BAB LAHAR DINGIN
Senin pagi yang disambut hujan menjadi awal segala rutinitas dan kesibukan. Rani sudah bersiap berangkat, dia harus berangkat lebih pagi di saat hujan seperti ini. Jalanan akan dua kali lipat lebih macet. Sedangkan si kembar sudah siap berangkat sekolah bersama kedua orang tuanya. Selesai mengantar anaknya sekolah kedua orang tuanya langsung berangkat kerja. Rani mengecup punggung tangan ibunya berpamitan.

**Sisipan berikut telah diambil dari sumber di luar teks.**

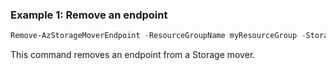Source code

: ### Example 1: Remove an endpoint
```powershell
Remove-AzStorageMoverEndpoint -ResourceGroupName myResourceGroup -StorageMoverName myStorageMover -Name myEndpoint
```
This command removes an endpoint from a Storage mover.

Begitu sampai di depan gerbang rumah sakit tempat dia bekerja, Rani berhenti sejenak untuk bicara dengan petugas keamanannya. “Pak kalo missal ada yang nitipin barang, tolong langsung taruh di ruangan saya aja ya, hari ini jadwal saya agak full.” Ucap Rani pada petugas keamanan.
“Siap dokter.”
Hingga jam makan siang, Rani belum melihat tanda-tanda dia mendapat paket kiriman atau apapun yang disebutkan Rafa kemarin. Dia menghempaskan pikiran agar tidak menunggu barang-barang itu. Rani sudah mengambil antrian untuk memesan makan siangnya, begitu selesai dia segera berjalan sambil membawa nampan berisi seporsi makanan, menuju tempat duduk favoritnya, di sebelah jendela.
Belum lama dia duduk, Nana menyapanya dari arah belakang. “Mbak Rani, aku ikut duduk di sini ya?”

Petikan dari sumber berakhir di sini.